Là, se bornait notre concours pendant la redoutable ascension des hauteurs de l’Alma.

Les premiers bataillons de la division Bosquet ont franchi la rivière. En vain les tirailleurs russes embusqués dans les vignes, derrière les arbres, les murs ou les plis favorables du terrain, veulent s’opposer à son passage. L’avant-garde grimpe résolûment les sentiers les plus ardus et ses petits groupes isolés escaladent les flancs rocheux de la falaise. Tous les yeux sont tournés vers ces enfants perdus qu’entraîne un indicible élan.

Nos bâtiments tirent sans relâche leurs bordées et les Russes, tenus en respect par la longue portée de nos canons et se refusant sans doute à croire à tant d’audace, laissent cette ascension s’accomplir sans résistance aucune.

Il est à peu près midi. Les bonnets rouges de nos zouaves paraissent tout à coup sur les sommets des falaises et se déploient en tirailleurs. La fusillade s’ouvre. La bataille s’engage.

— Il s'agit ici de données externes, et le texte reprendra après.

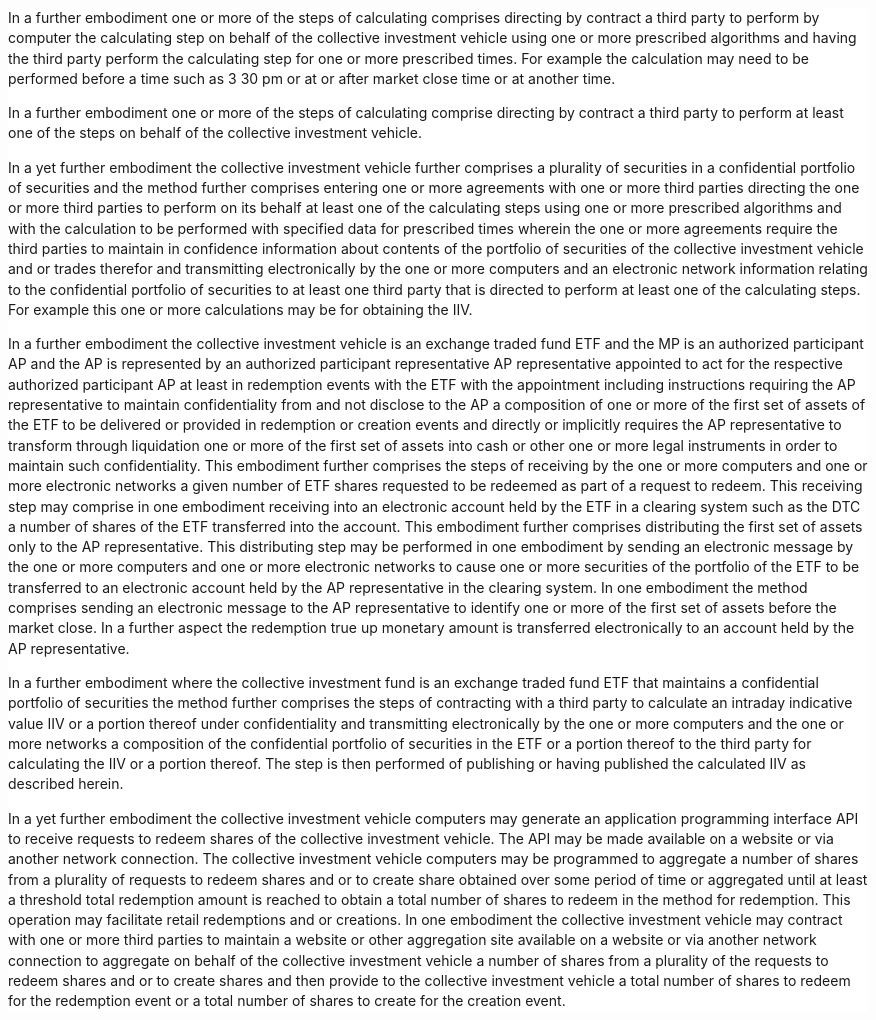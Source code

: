 In a further embodiment one or more of the steps of calculating comprises directing by contract a third party to perform by computer the calculating step on behalf of the collective investment vehicle using one or more prescribed algorithms and having the third party perform the calculating step for one or more prescribed times. For example the calculation may need to be performed before a time such as 3 30 pm or at or after market close time or at another time.

In a further embodiment one or more of the steps of calculating comprise directing by contract a third party to perform at least one of the steps on behalf of the collective investment vehicle.

In a yet further embodiment the collective investment vehicle further comprises a plurality of securities in a confidential portfolio of securities and the method further comprises entering one or more agreements with one or more third parties directing the one or more third parties to perform on its behalf at least one of the calculating steps using one or more prescribed algorithms and with the calculation to be performed with specified data for prescribed times wherein the one or more agreements require the third parties to maintain in confidence information about contents of the portfolio of securities of the collective investment vehicle and or trades therefor and transmitting electronically by the one or more computers and an electronic network information relating to the confidential portfolio of securities to at least one third party that is directed to perform at least one of the calculating steps. For example this one or more calculations may be for obtaining the IIV.

In a further embodiment the collective investment vehicle is an exchange traded fund ETF and the MP is an authorized participant AP and the AP is represented by an authorized participant representative AP representative appointed to act for the respective authorized participant AP at least in redemption events with the ETF with the appointment including instructions requiring the AP representative to maintain confidentiality from and not disclose to the AP a composition of one or more of the first set of assets of the ETF to be delivered or provided in redemption or creation events and directly or implicitly requires the AP representative to transform through liquidation one or more of the first set of assets into cash or other one or more legal instruments in order to maintain such confidentiality. This embodiment further comprises the steps of receiving by the one or more computers and one or more electronic networks a given number of ETF shares requested to be redeemed as part of a request to redeem. This receiving step may comprise in one embodiment receiving into an electronic account held by the ETF in a clearing system such as the DTC a number of shares of the ETF transferred into the account. This embodiment further comprises distributing the first set of assets only to the AP representative. This distributing step may be performed in one embodiment by sending an electronic message by the one or more computers and one or more electronic networks to cause one or more securities of the portfolio of the ETF to be transferred to an electronic account held by the AP representative in the clearing system. In one embodiment the method comprises sending an electronic message to the AP representative to identify one or more of the first set of assets before the market close. In a further aspect the redemption true up monetary amount is transferred electronically to an account held by the AP representative.

In a further embodiment where the collective investment fund is an exchange traded fund ETF that maintains a confidential portfolio of securities the method further comprises the steps of contracting with a third party to calculate an intraday indicative value IIV or a portion thereof under confidentiality and transmitting electronically by the one or more computers and the one or more networks a composition of the confidential portfolio of securities in the ETF or a portion thereof to the third party for calculating the IIV or a portion thereof. The step is then performed of publishing or having published the calculated IIV as described herein.

In a yet further embodiment the collective investment vehicle computers may generate an application programming interface API to receive requests to redeem shares of the collective investment vehicle. The API may be made available on a website or via another network connection. The collective investment vehicle computers may be programmed to aggregate a number of shares from a plurality of requests to redeem shares and or to create share obtained over some period of time or aggregated until at least a threshold total redemption amount is reached to obtain a total number of shares to redeem in the method for redemption. This operation may facilitate retail redemptions and or creations. In one embodiment the collective investment vehicle may contract with one or more third parties to maintain a website or other aggregation site available on a website or via another network connection to aggregate on behalf of the collective investment vehicle a number of shares from a plurality of the requests to redeem shares and or to create shares and then provide to the collective investment vehicle a total number of shares to redeem for the redemption event or a total number of shares to create for the creation event.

Nous dominions tout le champ de bataille, et nous pûmes voir distinctement les Russes se former en masses compactes, et leur artillerie accourir au galop de ses chevaux pour refouler nos bataillons qui déjà ont pris pied sur le plateau. De tous côtés l’armée alliée s’avance, couvrant de soldats cette plaine tout à l’heure encore déserte et silencieuse.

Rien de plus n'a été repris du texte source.